The plane crashed into the mountain.  It lost altitude suddenly, irredeemably.  There was chaos in the cockpit.  Seatbelts clicked shut, oxygen masks dropped—a monstrous fiery blast…

***

Roger, speaking in gasps after running through the airport, deposited that red face of his over the boarding counter and complained fecklessly.  How the hell did he know it would take so long…  Those ridiculously long lines…

“I’m sorry,” the boarding agent said, peering into all that fury.  “That flight has taken off some time ago.  You’ll need to rebook.”

Fuck!” he said, slapping his hand down hard on the counter, and a security guard rushed forward.

***

Roger rocketed through traffic.  Till he couldn’t.  There was a foundation makeup convention he desperately needed to be at.  There was a promotion waiting to fatten his wallet if he got it right.  This new product he’d pitch.  This new old product with a fresh new name and ad campaign he’d pitch.  The clients he needed to get onboard would be there, and he knew the script by heart.  But there was a plane to catch between him and success, and now he was the one, goddammit, who needed, to get onboard.  Just his luck that there was more traffic than he expected, and that friggin’ gold fish.  What was he thinking?

***

He was scrambling out of the bedroom with his suitcase when he saw his young daughter in the hall crying.  Now what, he thought, looking at his watch.  She had a small fishbowl in her hands with a goldfish floating on the top of the water, her tears dripping into it.

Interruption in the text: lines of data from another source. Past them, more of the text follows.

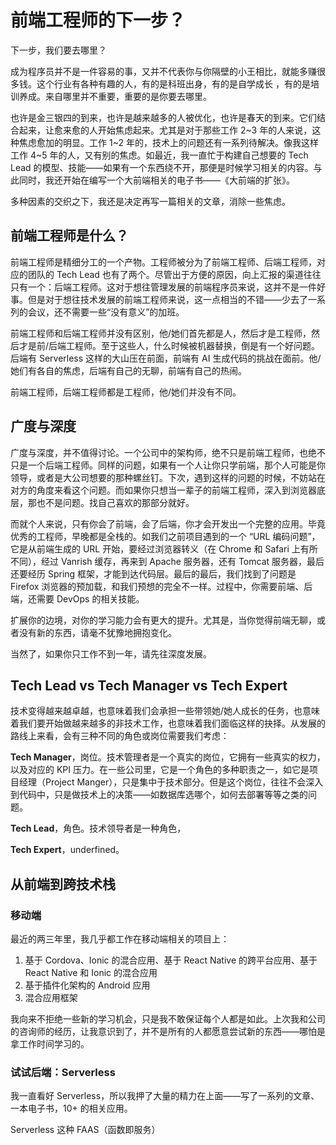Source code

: # 前端工程师的下一步？

下一步，我们要去哪里？

成为程序员并不是一件容易的事，又并不代表你与你隔壁的小王相比，就能多赚很多钱。这个行业有各种有趣的人，有的是科班出身，有的是自学成长 ，有的是培训养成。来自哪里并不重要，重要的是你要去哪里。

也许是金三银四的到来，也许是越来越多的人被优化，也许是春天的到来。它们结合起来，让愈来愈的人开始焦虑起来。尤其是对于那些工作 2~3 年的人来说，这种焦虑愈加的明显。工作 1~2 年的，技术上的问题还有一系列待解决。像我这样工作 4~5 年的人，又有别的焦虑。如最近，我一直忙于构建自己想要的 Tech Lead 的模型、技能——如果有一个东西绕不开，那便是时候学习相关的内容。与此同时，我还开始在编写一个大前端相关的电子书——《大前端的扩张》。

多种因素的交织之下，我还是决定再写一篇相关的文章，消除一些焦虑。

## 前端工程师是什么？

前端工程师是精细分工的一个产物。工程师被分为了前端工程师、后端工程师，对应的团队的 Tech Lead 也有了两个。尽管出于方便的原因，向上汇报的渠道往往只有一个：后端工程师。这对于想往管理发展的前端程序员来说，这并不是一件好事。但是对于想往技术发展的前端工程师来说，这一点相当的不错——少去了一系列的会议，还不需要一些“没有意义”的加班。

前端工程师和后端工程师并没有区别，他/她们首先都是人，然后才是工程师，然后才是前/后端工程师。至于这些人，什么时候被机器替换，倒是有一个好问题。后端有 Serverless 这样的大山压在前面，前端有 AI 生成代码的挑战在面前。他/她们有各自的焦虑，后端有自己的无聊，前端有自己的热闹。

前端工程师，后端工程师都是工程师，他/她们并没有不同。


## 广度与深度

广度与深度，并不值得讨论。一个公司中的架构师，绝不只是前端工程师，也绝不只是一个后端工程师。同样的问题，如果有一个人让你只学前端，那个人可能是你领导，或者是大公司想要的那种螺丝钉。下次，遇到这样的问题的时候，不妨站在对方的角度来看这个问题。而如果你只想当一辈子的前端工程师，深入到浏览器底层，那也不是问题。找自己喜欢的那部分就好。

而就个人来说，只有你会了前端，会了后端，你才会开发出一个完整的应用。毕竟优秀的工程师，早晚都是全栈的。如我们之前项目遇到的一个 “URL 编码问题”，它是从前端生成的 URL 开始，要经过浏览器转义（在 Chrome 和 Safari 上有所不同），经过 Vanrish 缓存，再来到 Apache 服务器，还有 Tomcat 服务器，最后还要经历 Spring 框架，才能到达代码层。最后的最后，我们找到了问题是 Firefox 浏览器的预加载，和我们预想的完全不一样。过程中，你需要前端、后端，还需要 DevOps 的相关技能。

扩展你的边境，对你的学习能力会有更大的提升。尤其是，当你觉得前端无聊，或者没有新的东西，请毫不犹豫地拥抱变化。

当然了，如果你只工作不到一年，请先往深度发展。

## Tech Lead vs Tech Manager vs Tech Expert

技术变得越来越卓越，也意味着我们会承担一些带领她/她人成长的任务，也意味着我们要开始做越来越多的非技术工作，也意味着我们面临这样的抉择。从发展的路线上来看，会有三种不同的角色或岗位需要我们考虑：

**Tech Manager**，岗位。技术管理者是一个真实的岗位，它拥有一些真实的权力，以及对应的 KPI 压力。在一些公司里，它是一个角色的多种职责之一，如它是项目经理（Project Manger），只是集中于技术部分。但是这个岗位，往往不会深入到代码中，只是做技术上的决策——如数据库选哪个，如何去部署等等之类的问题。

**Tech Lead**，角色。技术领导者是一种角色，

**Tech Expert**，underfined。

## 从前端到跨技术栈

### 移动端

最近的两三年里，我几乎都工作在移动端相关的项目上：

 1. 基于 Cordova、Ionic 的混合应用、基于 React Native 的跨平台应用、基于 React Native 和 Ionic 的混合应用
 2. 基于插件化架构的 Android 应用
 3. 混合应用框架

我向来不拒绝一些新的学习机会，只是我不敢保证每个人都是如此。上次我和公司的咨询师的经历，让我意识到了，并不是所有的人都愿意尝试新的东西——哪怕是拿工作时间学习的。

### 试试后端：Serverless

我一直看好 Serverless，所以我押了大量的精力在上面——写了一系列的文章、一本电子书，10+ 的相关应用。

Serverless 这种 FAAS（函数即服务）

“14 Karat,” she said, then sobbed.  His wife was already downstairs, naked under her robe, fixing lunch for their eldest to take to school.

“I’m so sorry, hon,” he said, patting her head.  “Let’s flush 14 Karat down the toilet together, so it can go in the ocean.  Be in the big water where it belongs.”

She hugged the bowl against herself tightly.  “No!” she screeched.  “He’ll go to hell then!”

“Hell?”

She released one hand and pointed down at the carpet.  “I want him to go to heaven,” she said.  “We have to bury him like Grandpa, for him to go to heaven.”

For god’s sake, he thought, but went with her out back and buried it under the honeysuckle.  There was a little girl ritual and a little girl prayer in whispers as he bowed his head and glanced furtively at his watch.

***

While slipping on his trousers he looked out the window.  After three days of hard downpours, it had finally let up.  He stood there sunlit.  The storm had moved on.  Perhaps that meant something, the storm moving on.  Clear skies.  That maybe he’d get some kind of break.  He went over some pitch lines in front of the mirror.  Maybe longer than he had time for.  But so much was riding on it.  When he felt he was ready, he grabbed his suitcase/the doorknob.  Then he heard it from the other side of the door.  Thought  What the hell…?

***

The alarm clock startled him awake.  His wife stirred.  He pulled back the comforter and gazed at the teepee his erection made of his boxers.  He didn’t want to cut it close.  But there was still time.  A quickie wouldn’t change much.  And besides, he needed to rid himself of some of that tension that was building.  He strapped on his watch without looking at it, reached over into all that warmth with a pestering hand.